§ **DATA FOR THE TASK**
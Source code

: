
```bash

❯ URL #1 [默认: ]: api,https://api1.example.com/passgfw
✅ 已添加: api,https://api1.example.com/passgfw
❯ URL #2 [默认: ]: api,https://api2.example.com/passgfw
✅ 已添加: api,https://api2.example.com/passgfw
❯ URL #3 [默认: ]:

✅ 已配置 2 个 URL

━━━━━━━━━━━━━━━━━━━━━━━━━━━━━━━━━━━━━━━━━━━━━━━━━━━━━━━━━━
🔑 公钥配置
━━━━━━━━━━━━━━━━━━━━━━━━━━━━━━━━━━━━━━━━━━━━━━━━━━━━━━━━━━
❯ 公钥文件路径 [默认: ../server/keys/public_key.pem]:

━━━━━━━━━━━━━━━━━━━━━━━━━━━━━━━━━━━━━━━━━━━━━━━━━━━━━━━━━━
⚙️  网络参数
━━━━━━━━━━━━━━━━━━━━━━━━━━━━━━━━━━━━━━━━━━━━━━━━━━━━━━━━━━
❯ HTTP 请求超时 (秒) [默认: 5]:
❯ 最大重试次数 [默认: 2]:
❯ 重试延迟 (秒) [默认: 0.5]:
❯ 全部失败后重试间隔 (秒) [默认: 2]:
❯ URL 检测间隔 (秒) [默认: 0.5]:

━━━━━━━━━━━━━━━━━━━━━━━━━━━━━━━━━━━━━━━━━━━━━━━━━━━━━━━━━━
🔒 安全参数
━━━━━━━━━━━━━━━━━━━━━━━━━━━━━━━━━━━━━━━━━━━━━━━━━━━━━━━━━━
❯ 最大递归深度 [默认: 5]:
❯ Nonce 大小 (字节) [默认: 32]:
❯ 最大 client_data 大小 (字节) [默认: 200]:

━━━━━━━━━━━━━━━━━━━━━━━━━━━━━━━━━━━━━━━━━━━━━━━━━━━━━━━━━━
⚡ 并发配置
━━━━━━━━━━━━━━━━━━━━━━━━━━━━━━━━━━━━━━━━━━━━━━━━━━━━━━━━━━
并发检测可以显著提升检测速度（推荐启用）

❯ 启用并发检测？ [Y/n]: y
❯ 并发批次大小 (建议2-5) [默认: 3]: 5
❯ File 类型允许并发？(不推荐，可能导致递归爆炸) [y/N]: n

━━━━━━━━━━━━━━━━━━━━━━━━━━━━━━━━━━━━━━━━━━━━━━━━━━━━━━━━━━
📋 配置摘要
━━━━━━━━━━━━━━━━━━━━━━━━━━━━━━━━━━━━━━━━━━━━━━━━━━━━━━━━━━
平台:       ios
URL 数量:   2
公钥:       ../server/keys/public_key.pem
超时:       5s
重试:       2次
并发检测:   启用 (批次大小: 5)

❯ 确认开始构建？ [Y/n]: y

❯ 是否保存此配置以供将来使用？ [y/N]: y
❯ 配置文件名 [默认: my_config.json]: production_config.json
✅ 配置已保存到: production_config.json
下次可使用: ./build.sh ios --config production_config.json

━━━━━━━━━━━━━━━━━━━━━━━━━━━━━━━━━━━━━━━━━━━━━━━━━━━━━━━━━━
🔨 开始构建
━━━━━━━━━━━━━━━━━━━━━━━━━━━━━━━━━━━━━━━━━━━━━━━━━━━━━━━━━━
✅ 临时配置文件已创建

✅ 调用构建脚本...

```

==

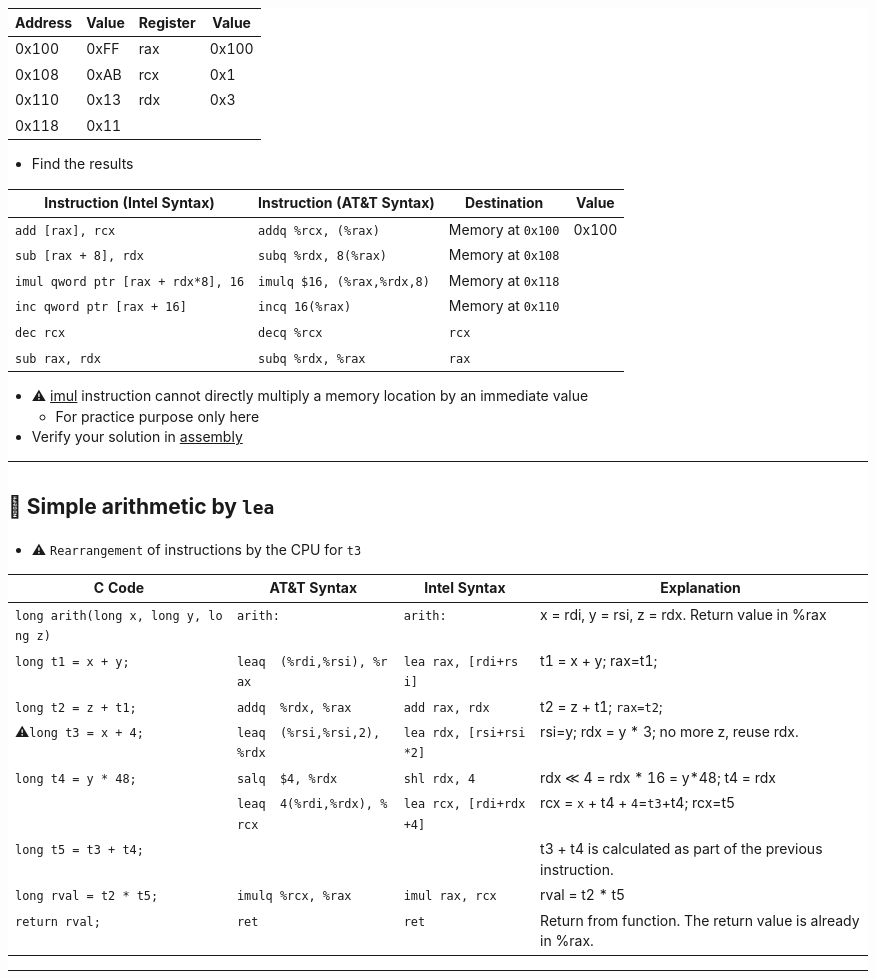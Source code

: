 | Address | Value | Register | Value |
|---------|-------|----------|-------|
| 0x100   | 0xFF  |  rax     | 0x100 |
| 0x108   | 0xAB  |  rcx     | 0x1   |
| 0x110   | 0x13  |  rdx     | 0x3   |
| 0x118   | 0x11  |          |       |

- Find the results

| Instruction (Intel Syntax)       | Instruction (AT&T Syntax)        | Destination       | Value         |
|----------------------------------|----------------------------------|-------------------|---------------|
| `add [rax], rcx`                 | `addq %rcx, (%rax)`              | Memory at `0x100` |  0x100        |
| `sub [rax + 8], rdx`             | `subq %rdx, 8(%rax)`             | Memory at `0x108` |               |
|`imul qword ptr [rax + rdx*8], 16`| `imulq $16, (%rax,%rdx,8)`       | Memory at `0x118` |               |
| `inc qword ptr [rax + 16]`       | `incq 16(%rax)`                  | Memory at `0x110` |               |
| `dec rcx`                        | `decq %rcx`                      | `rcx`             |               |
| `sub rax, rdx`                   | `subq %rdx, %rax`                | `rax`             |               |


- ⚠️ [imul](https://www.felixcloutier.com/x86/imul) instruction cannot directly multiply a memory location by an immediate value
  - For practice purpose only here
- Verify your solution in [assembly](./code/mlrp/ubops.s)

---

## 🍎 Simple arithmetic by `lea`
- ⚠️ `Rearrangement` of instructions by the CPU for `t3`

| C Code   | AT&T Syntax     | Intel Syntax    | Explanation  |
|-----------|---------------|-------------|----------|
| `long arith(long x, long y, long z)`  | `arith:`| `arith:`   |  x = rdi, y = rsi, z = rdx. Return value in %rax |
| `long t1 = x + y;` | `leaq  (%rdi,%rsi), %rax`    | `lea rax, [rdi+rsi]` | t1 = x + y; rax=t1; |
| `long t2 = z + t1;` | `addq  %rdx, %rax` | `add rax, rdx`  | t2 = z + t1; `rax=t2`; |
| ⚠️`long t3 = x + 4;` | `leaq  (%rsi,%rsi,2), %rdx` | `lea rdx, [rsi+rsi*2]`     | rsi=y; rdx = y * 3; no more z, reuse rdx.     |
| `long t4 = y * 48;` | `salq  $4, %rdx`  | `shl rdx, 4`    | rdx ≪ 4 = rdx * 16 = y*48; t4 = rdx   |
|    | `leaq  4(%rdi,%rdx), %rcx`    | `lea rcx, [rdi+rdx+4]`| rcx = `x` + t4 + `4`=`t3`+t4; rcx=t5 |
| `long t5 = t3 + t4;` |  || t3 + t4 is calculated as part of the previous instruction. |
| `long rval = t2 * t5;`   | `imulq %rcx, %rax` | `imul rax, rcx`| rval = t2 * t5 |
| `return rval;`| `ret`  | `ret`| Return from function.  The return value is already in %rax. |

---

* * *

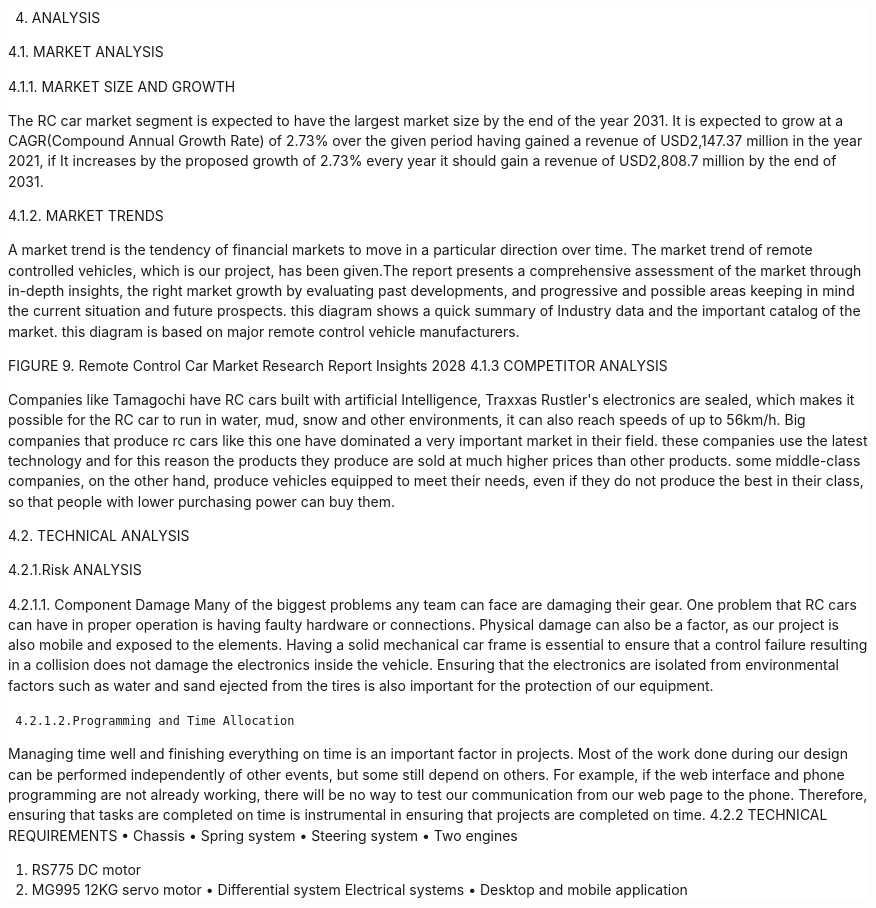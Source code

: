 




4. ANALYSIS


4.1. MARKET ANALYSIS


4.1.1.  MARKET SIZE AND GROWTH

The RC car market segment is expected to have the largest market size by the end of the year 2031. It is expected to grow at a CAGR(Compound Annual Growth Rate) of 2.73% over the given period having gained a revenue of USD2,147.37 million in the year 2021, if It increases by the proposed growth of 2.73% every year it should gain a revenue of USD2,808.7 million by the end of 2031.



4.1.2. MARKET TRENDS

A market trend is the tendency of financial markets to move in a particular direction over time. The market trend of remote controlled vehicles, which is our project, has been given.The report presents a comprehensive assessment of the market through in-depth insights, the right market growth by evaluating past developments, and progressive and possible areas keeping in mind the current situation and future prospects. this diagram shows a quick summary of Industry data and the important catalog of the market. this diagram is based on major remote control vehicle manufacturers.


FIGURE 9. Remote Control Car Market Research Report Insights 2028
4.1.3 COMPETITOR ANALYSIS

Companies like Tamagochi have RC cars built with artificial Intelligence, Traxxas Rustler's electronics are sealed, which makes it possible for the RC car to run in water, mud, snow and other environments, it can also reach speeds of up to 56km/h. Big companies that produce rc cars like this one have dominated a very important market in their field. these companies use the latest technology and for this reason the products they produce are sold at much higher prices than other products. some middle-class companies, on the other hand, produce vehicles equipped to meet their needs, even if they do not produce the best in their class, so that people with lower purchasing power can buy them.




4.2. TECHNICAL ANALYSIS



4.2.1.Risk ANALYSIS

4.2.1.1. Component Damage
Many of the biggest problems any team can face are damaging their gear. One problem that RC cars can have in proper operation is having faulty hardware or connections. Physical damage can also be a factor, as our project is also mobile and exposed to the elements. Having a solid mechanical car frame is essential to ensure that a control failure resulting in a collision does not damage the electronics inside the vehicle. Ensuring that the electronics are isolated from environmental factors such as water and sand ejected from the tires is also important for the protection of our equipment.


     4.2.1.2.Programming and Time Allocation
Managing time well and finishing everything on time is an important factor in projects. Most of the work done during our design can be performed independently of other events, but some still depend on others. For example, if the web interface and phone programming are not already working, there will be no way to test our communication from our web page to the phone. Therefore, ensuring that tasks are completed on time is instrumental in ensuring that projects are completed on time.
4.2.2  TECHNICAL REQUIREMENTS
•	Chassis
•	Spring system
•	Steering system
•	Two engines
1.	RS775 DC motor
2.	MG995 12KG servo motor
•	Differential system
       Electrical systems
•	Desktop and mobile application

§ **EXERCISE BRIEF**
Extract the lines of the preceding material that run from the line with "- For practice purpose only here" through the line with "16 = y*48; t4", inclusive, reproducing them exactly and adding nothing.

§ **RESULT FOR THIS TASK**
  - For practice purpose only here
- Verify your solution in [assembly](./code/mlrp/ubops.s)

---

## 🍎 Simple arithmetic by `lea`
- ⚠️ `Rearrangement` of instructions by the CPU for `t3`

| C Code   | AT&T Syntax     | Intel Syntax    | Explanation  |
|-----------|---------------|-------------|----------|
| `long arith(long x, long y, long z)`  | `arith:`| `arith:`   |  x = rdi, y = rsi, z = rdx. Return value in %rax |
| `long t1 = x + y;` | `leaq  (%rdi,%rsi), %rax`    | `lea rax, [rdi+rsi]` | t1 = x + y; rax=t1; |
| `long t2 = z + t1;` | `addq  %rdx, %rax` | `add rax, rdx`  | t2 = z + t1; `rax=t2`; |
| ⚠️`long t3 = x + 4;` | `leaq  (%rsi,%rsi,2), %rdx` | `lea rdx, [rsi+rsi*2]`     | rsi=y; rdx = y * 3; no more z, reuse rdx.     |
| `long t4 = y * 48;` | `salq  $4, %rdx`  | `shl rdx, 4`    | rdx ≪ 4 = rdx * 16 = y*48; t4 = rdx   |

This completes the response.